Starting with the ArrowSquid release, the processor can ingest data either from a SQD Network gateway or directly from an RPC endpoint. If both a network gateway and a RPC endpoint are provided, the processor will use network data until it reaches the highest block available there, then index the few remaining blocks using the RPC endpoint. This allows squids to combine low sync times with near real-time chain data access. It is, however, possible to use just the RPC endpoint (e.g. for local development). On EVM it is also possible to use just the gateway (e.g. for non-realtime analytics).

RPC ingestion can create a heavy load on node endpoints. The load is typically short in duration when a SQD Network gateway is used, and the total number of requests is low. However, the request rate may be sufficient to trigger HTTP 429 responses. Use private endpoints and rate limit your requests with the rateLimit option (EVM/Substrate).

Indexing unfinalized blocks

When ingesting from RPC, Squid SDK can index blocks before they are finalized, enabling real-time use cases. If a blockhain reorganization happens, processor will roll back any changes to the database made due to orphaned blocks, then re-run its batch handler on consensus blocks.

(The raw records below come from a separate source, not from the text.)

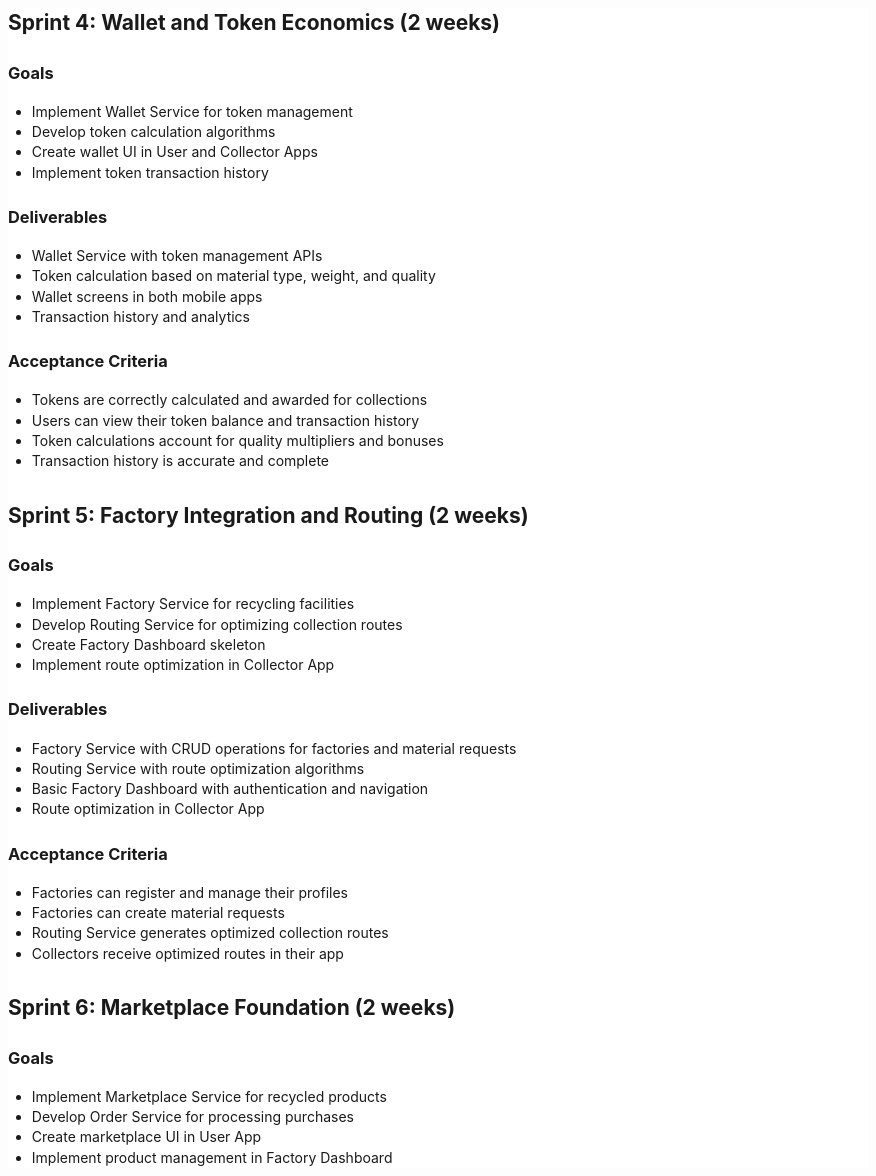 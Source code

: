 ## Sprint 4: Wallet and Token Economics (2 weeks)

### Goals
- Implement Wallet Service for token management
- Develop token calculation algorithms
- Create wallet UI in User and Collector Apps
- Implement token transaction history

### Deliverables
- Wallet Service with token management APIs
- Token calculation based on material type, weight, and quality
- Wallet screens in both mobile apps
- Transaction history and analytics

### Acceptance Criteria
- Tokens are correctly calculated and awarded for collections
- Users can view their token balance and transaction history
- Token calculations account for quality multipliers and bonuses
- Transaction history is accurate and complete

## Sprint 5: Factory Integration and Routing (2 weeks)

### Goals
- Implement Factory Service for recycling facilities
- Develop Routing Service for optimizing collection routes
- Create Factory Dashboard skeleton
- Implement route optimization in Collector App

### Deliverables
- Factory Service with CRUD operations for factories and material requests
- Routing Service with route optimization algorithms
- Basic Factory Dashboard with authentication and navigation
- Route optimization in Collector App

### Acceptance Criteria
- Factories can register and manage their profiles
- Factories can create material requests
- Routing Service generates optimized collection routes
- Collectors receive optimized routes in their app

## Sprint 6: Marketplace Foundation (2 weeks)

### Goals
- Implement Marketplace Service for recycled products
- Develop Order Service for processing purchases
- Create marketplace UI in User App
- Implement product management in Factory Dashboard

To take advantage of this feature, a squid processor must

  1. have a node RPC endpoint as one of its data sources and
  2. use a Database with unfinalized blocks support (e.g. TypeormDatabase) in its processor.run() call, and
  3. not disable RPC ingestion explicitly with setRpcDataIngestionSettings({ disabled: true }).

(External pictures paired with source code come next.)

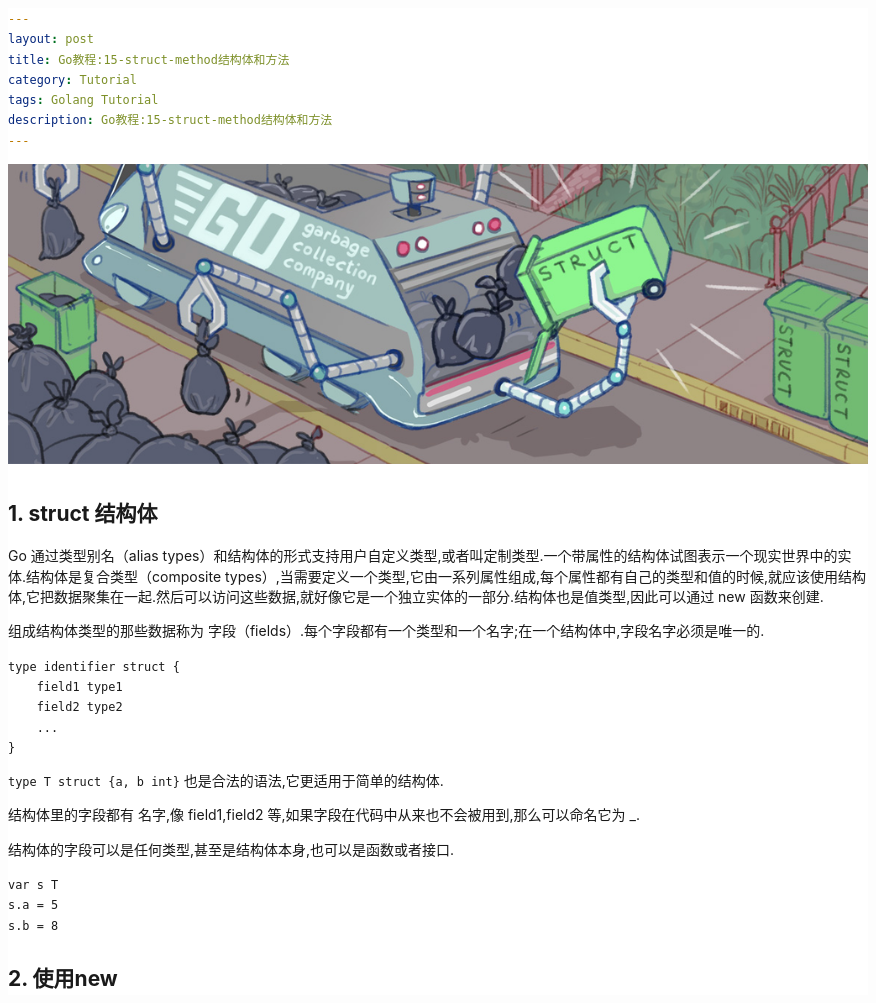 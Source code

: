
 ```yaml
---
layout: post
title: Go教程:15-struct-method结构体和方法
category: Tutorial
tags: Golang Tutorial
description: Go教程:15-struct-method结构体和方法
---
```


![Go教程:15-struct-method结构体和方法](/assets/image/golang_struct.jpg)

1\. struct 结构体
--------------

Go 通过类型别名（alias types）和结构体的形式支持用户自定义类型,或者叫定制类型.一个带属性的结构体试图表示一个现实世界中的实体.结构体是复合类型（composite types）,当需要定义一个类型,它由一系列属性组成,每个属性都有自己的类型和值的时候,就应该使用结构体,它把数据聚集在一起.然后可以访问这些数据,就好像它是一个独立实体的一部分.结构体也是值类型,因此可以通过 new 函数来创建.

组成结构体类型的那些数据称为 字段（fields）.每个字段都有一个类型和一个名字;在一个结构体中,字段名字必须是唯一的.

    type identifier struct {
        field1 type1
        field2 type2
        ...
    }


`type T struct {a, b int}` 也是合法的语法,它更适用于简单的结构体.

结构体里的字段都有 名字,像 field1,field2 等,如果字段在代码中从来也不会被用到,那么可以命名它为 _.

结构体的字段可以是任何类型,甚至是结构体本身,也可以是函数或者接口.

    var s T
    s.a = 5
    s.b = 8


2\. 使用new
---------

With this, the processor will consider some blocks to be "hot":

All blocks with fewer confirmations than the number set by the setFinalityConfirmations() setting

The processor will periodically (interval setting for EVM, Substrate) poll the RPC endpoint for changes in consensus. When the consensus changes, it will re-run the batch handler with the new consensus data and ask the Database to adjust its state. The Database then must roll back the changes made due to orphaned blocks and apply the new changes. With this, the state of the Database reflects the current blockchain consensus at all times.